Agree. If we look at the S&P during recessions since the 1940's, time + patience is required of investors for the most part.
Some companies have already cut dividends, and there will be additional companies on that list that cut as a result of economic conditions. There will also be companies that continue with their dividends and even those that grow their dividends through this crisis. We will know in retrospect how this recession/bear market stacks up to prior ones to see if it surpasses the dividend cuts during the financial crisis or not...
I posted this on another thread in response to that table, posted by you or someone else I don't recall. It's a forward looking view, the current term structure of the S&P 500 quarterly dividend futures. First link is an easy to read graph from Seeking Alpha from around 10 days ago, second link is current prices on those futures from CME's site, basically similar
https://seekingalpha.com/article/433403 ... -s-economy
https://www.cmegroup.com/trading/equity ... index.html
Right now the market foresees a much larger drop in dividends by 2021 than in most previous stock downturns or recessions, about a 50% drop between 2020 Q1 and 2021 Q2 based on the Jun 2021 dividend futures price. I think this makes sense because companies will face a probably unprecedented drop in business volume (though with a very real possibility of a relatively rapid recovery at some point), plus govt aid to tide them over, with the political pressure that will come with that not to pay out money to parties other than workers and suppliers.
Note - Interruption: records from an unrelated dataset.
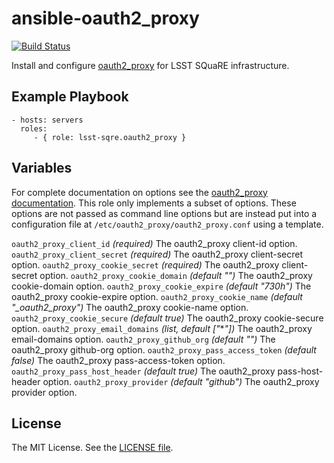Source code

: ansible-oauth2_proxy
====================

[![Build Status](https://travis-ci.org/lsst-sqre/ansible-oauth2_proxy.svg?branch=master)](https://travis-ci.org/lsst-sqre/ansible-oauth2_proxy)

Install and configure [oauth2_proxy](https://github.com/bitly/oauth2_proxy) for LSST SQuaRE infrastructure.

Example Playbook
----------------

    - hosts: servers
      roles:
         - { role: lsst-sqre.oauth2_proxy }

Variables
---------

For complete documentation on options see the [oauth2_proxy documentation](https://github.com/bitly/oauth2_proxy#command-line-options). This role only implements a subset of options. These options are not passed as command line options but are instead put into a configuration file at `/etc/oauth2_proxy/oauth2_proxy.conf` using a template.

`oauth2_proxy_client_id` *(required)* The oauth2_proxy client-id option.
`oauth2_proxy_client_secret` *(required)* The oauth2_proxy client-secret option.
`oauth2_proxy_cookie_secret` *(required)* The oauth2_proxy client-secret option.
`oauth2_proxy_cookie_domain` *(default "")* The oauth2_proxy cookie-domain option.
`oauth2_proxy_cookie_expire` *(default "730h")* The oauth2_proxy cookie-expire option.
`oauth2_proxy_cookie_name` *(default "_oauth2_proxy")* The oauth2_proxy cookie-name option.
`oauth2_proxy_cookie_secure` *(default true)* The oauth2_proxy cookie-secure option.
`oauth2_proxy_email_domains` *(list, default \["*\**"\])* The oauth2_proxy email-domains option.
`oauth2_proxy_github_org` *(default "")* The oauth2_proxy github-org option.
`oauth2_proxy_pass_access_token` *(default false)* The oauth2_proxy pass-access-token option.
`oauth2_proxy_pass_host_header` *(default true)* The oauth2_proxy pass-host-header option.
`oauth2_proxy_provider` *(default "github")* The oauth2_proxy provider option.

License
-------

The MIT License. See the [LICENSE file](https://github.com/lsst-sqre/ansible-oauth2_proxy/blob/master/LICENSE).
Definitely not to buy back stock, but also probably to sacrifice dividends before making other cuts they might in a 'normal' down turn.
Note, this is not a prediction of total return. Total return from now Jun 2021 could be terrific, terrible, or anywhere in between: that's impossible to predict, and neither the regular index futures nor the dividend futures give any clue about that. It's also not a prediction of which or how many companies go into Chapter 11. Cutting dividends is, obviously, a measure taken to avoid going into Chapter 11, successfully or not.
So in summary and as everybody knows or should, on a pre tax first order basis only total return matters, and lower or higher dividends don't necessarily mean lower or higher total return, 'all depends'. However there are secondary cash management, tax and psychological effects to investors 'living off income' if dividends get cut a lot. The market seems to expect that this time around.
Also this data is for the S&P as a whole, as is much of the backward looking data already posted. Neither would necessarily apply 1:1 to the high dividend paying sector of the index.